*WHAT YOU HAVE TO DO*. Reproduce the data in full, exactly as given, leaving images out.
==*==
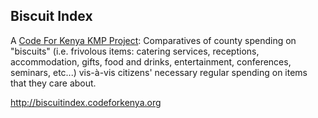 ## Biscuit Index

A [Code For Kenya KMP Project](https://medium.com/code-for-africa/lift-off-kenyan-newsrooms-get-tech-support-cb6066d23efd#.ez1a3y78i): Comparatives of county spending on "biscuits" (i.e. frivolous items: catering services, receptions, accommodation, gifts, food and drinks, entertainment, conferences, seminars, etc...) vis-à-vis citizens' necessary regular spending on items that they care about.

http://biscuitindex.codeforkenya.org
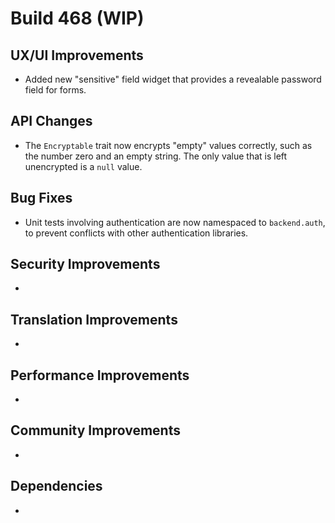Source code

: # Build 468 (WIP)

## UX/UI Improvements
- Added new "sensitive" field widget that provides a revealable password field for forms.

## API Changes
- The `Encryptable` trait now encrypts "empty" values correctly, such as the number zero and an empty string. The only value that is left unencrypted is a `null` value.

## Bug Fixes
- Unit tests involving authentication are now namespaced to `backend.auth`, to prevent conflicts with other authentication libraries.

## Security Improvements
-

## Translation Improvements
-

## Performance Improvements
-

## Community Improvements
-

## Dependencies
-
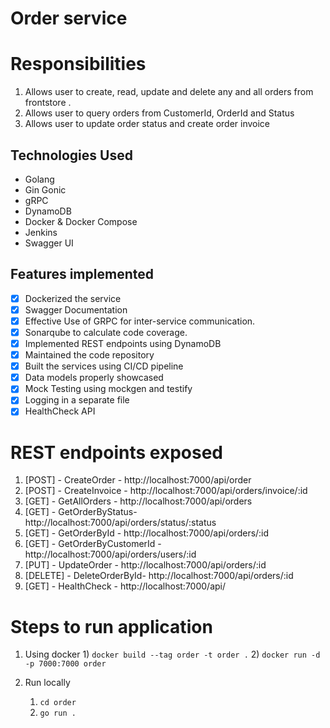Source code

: # Order service

# Responsibilities
1) Allows user to create, read, update and delete any and all orders from frontstore .
2) Allows user to query orders from CustomerId, OrderId and Status
3) Allows user to update order status and create order invoice

## Technologies Used
- Golang
- Gin Gonic
- gRPC
- DynamoDB
- Docker & Docker Compose
- Jenkins
- Swagger UI

## Features implemented
- [x] Dockerized the service
- [x] Swagger Documentation
- [x] Effective Use of GRPC for inter-service communication.
- [x] Sonarqube to calculate code coverage.
- [x] Implemented REST endpoints using DynamoDB
- [x] Maintained the code repository
- [x] Built the services using CI/CD pipeline
- [x] Data models properly showcased
- [x] Mock Testing using mockgen and testify
- [x] Logging in a separate file
- [x] HealthCheck API

# REST endpoints exposed
1) [POST] - CreateOrder - http://localhost:7000/api/order
2) [POST] - CreateInvoice - http://localhost:7000/api/orders/invoice/:id
3) [GET] - GetAllOrders - http://localhost:7000/api/orders
4) [GET] - GetOrderByStatus- http://localhost:7000/api/orders/status/:status
5) [GET] - GetOrderById - http://localhost:7000/api/orders/:id
6) [GET] - GetOrderByCustomerId - http://localhost:7000/api/orders/users/:id
7) [PUT] - UpdateOrder - http://localhost:7000/api/orders/:id
8) [DELETE] - DeleteOrderById- http://localhost:7000/api/orders/:id
9) [GET] - HealthCheck - http://localhost:7000/api/

# Steps to run application
1) Using docker
   1) 
      `docker build --tag order -t order .`
   2) `docker run -d -p 7000:7000 order ` 

2) Run locally
   1) `cd order` 
   2) `go run .`
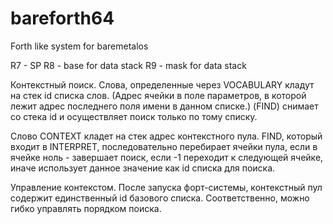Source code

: bareforth64
===========

Forth like system for baremetalos

R7 - SP
R8 - base for data stack
R9 - mask for data stack

Контекстный поиск. 
Слова, определенные через VOCABULARY кладут на стек id списка слов. (Адрес ячейки в поле параметров, в которой лежит адрес последнего поля имени в данном списке.)
(FIND) снимает со стека id и осуществляет поиск только по тому списку.

Слово CONTEXT кладет на стек адрес контекстного пула. 
FIND, который входит в INTERPRET, последовательно перебирает ячейки пула, если в ячейке ноль - завершает поиск, если -1 переходит к следующей ячейке, иначе использует данное значение как id списка для поиска.

Управление контекстом.
После запуска форт-системы, контекстный пул содержит единственный id базового списка.
Соответственно, можно гибко управлять порядком поиска.
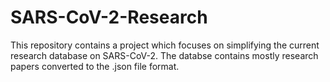 # SARS-CoV-2-Research
This repository contains a project which focuses on simplifying the current research database on SARS-CoV-2. The databse contains mostly research papers converted to the .json file format.
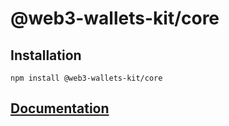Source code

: # @web3-wallets-kit/core

## Installation

`npm install @web3-wallets-kit/core`

## [Documentation](../#creation-and-managing-wallets)
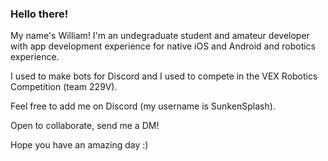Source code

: ### Hello there!

My name's William! I'm an undegraduate student and amateur developer with app development experience for native iOS and Android and robotics experience.


I used to make bots for Discord and I used to compete in the VEX Robotics Competition (team 229V).


Feel free to add me on Discord (my username is SunkenSplash).


Open to collaborate, send me a DM!


Hope you have an amazing day :)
==*==
*RESPONSE*.
 ## Biscuit Index

A [Code For Kenya KMP Project](https://medium.com/code-for-africa/lift-off-kenyan-newsrooms-get-tech-support-cb6066d23efd#.ez1a3y78i): Comparatives of county spending on "biscuits" (i.e. frivolous items: catering services, receptions, accommodation, gifts, food and drinks, entertainment, conferences, seminars, etc...) vis-à-vis citizens' necessary regular spending on items that they care about.

http://biscuitindex.codeforkenya.org
Source code

: # Build 468 (WIP)

## UX/UI Improvements
- Added new "sensitive" field widget that provides a revealable password field for forms.

## API Changes
- The `Encryptable` trait now encrypts "empty" values correctly, such as the number zero and an empty string. The only value that is left unencrypted is a `null` value.

## Bug Fixes
- Unit tests involving authentication are now namespaced to `backend.auth`, to prevent conflicts with other authentication libraries.

## Security Improvements
-

## Translation Improvements
-

## Performance Improvements
-

## Community Improvements
-

## Dependencies
-
Source code

: # Order service

# Responsibilities
1) Allows user to create, read, update and delete any and all orders from frontstore .
2) Allows user to query orders from CustomerId, OrderId and Status
3) Allows user to update order status and create order invoice

## Technologies Used
- Golang
- Gin Gonic
- gRPC
- DynamoDB
- Docker & Docker Compose
- Jenkins
- Swagger UI

## Features implemented
- [x] Dockerized the service
- [x] Swagger Documentation
- [x] Effective Use of GRPC for inter-service communication.
- [x] Sonarqube to calculate code coverage.
- [x] Implemented REST endpoints using DynamoDB
- [x] Maintained the code repository
- [x] Built the services using CI/CD pipeline
- [x] Data models properly showcased
- [x] Mock Testing using mockgen and testify
- [x] Logging in a separate file
- [x] HealthCheck API

# REST endpoints exposed
1) [POST] - CreateOrder - http://localhost:7000/api/order
2) [POST] - CreateInvoice - http://localhost:7000/api/orders/invoice/:id
3) [GET] - GetAllOrders - http://localhost:7000/api/orders
4) [GET] - GetOrderByStatus- http://localhost:7000/api/orders/status/:status
5) [GET] - GetOrderById - http://localhost:7000/api/orders/:id
6) [GET] - GetOrderByCustomerId - http://localhost:7000/api/orders/users/:id
7) [PUT] - UpdateOrder - http://localhost:7000/api/orders/:id
8) [DELETE] - DeleteOrderById- http://localhost:7000/api/orders/:id
9) [GET] - HealthCheck - http://localhost:7000/api/

# Steps to run application
1) Using docker
   1) 
      `docker build --tag order -t order .`
   2) `docker run -d -p 7000:7000 order ` 

2) Run locally
   1) `cd order` 
   2) `go run .`
Source code

: bareforth64
===========

Forth like system for baremetalos

R7 - SP
R8 - base for data stack
R9 - mask for data stack

Контекстный поиск. 
Слова, определенные через VOCABULARY кладут на стек id списка слов. (Адрес ячейки в поле параметров, в которой лежит адрес последнего поля имени в данном списке.)
(FIND) снимает со стека id и осуществляет поиск только по тому списку.

Слово CONTEXT кладет на стек адрес контекстного пула. 
FIND, который входит в INTERPRET, последовательно перебирает ячейки пула, если в ячейке ноль - завершает поиск, если -1 переходит к следующей ячейке, иначе использует данное значение как id списка для поиска.

Управление контекстом.
После запуска форт-системы, контекстный пул содержит единственный id базового списка.
Соответственно, можно гибко управлять порядком поиска.
 # SARS-CoV-2-Research
This repository contains a project which focuses on simplifying the current research database on SARS-CoV-2. The databse contains mostly research papers converted to the .json file format.
Source code

: # @web3-wallets-kit/core

## Installation

`npm install @web3-wallets-kit/core`

## [Documentation](../#creation-and-managing-wallets)
Source code

: ### Hello there!

My name's William! I'm an undegraduate student and amateur developer with app development experience for native iOS and Android and robotics experience.


I used to make bots for Discord and I used to compete in the VEX Robotics Competition (team 229V).


Feel free to add me on Discord (my username is SunkenSplash).


Open to collaborate, send me a DM!


Hope you have an amazing day :)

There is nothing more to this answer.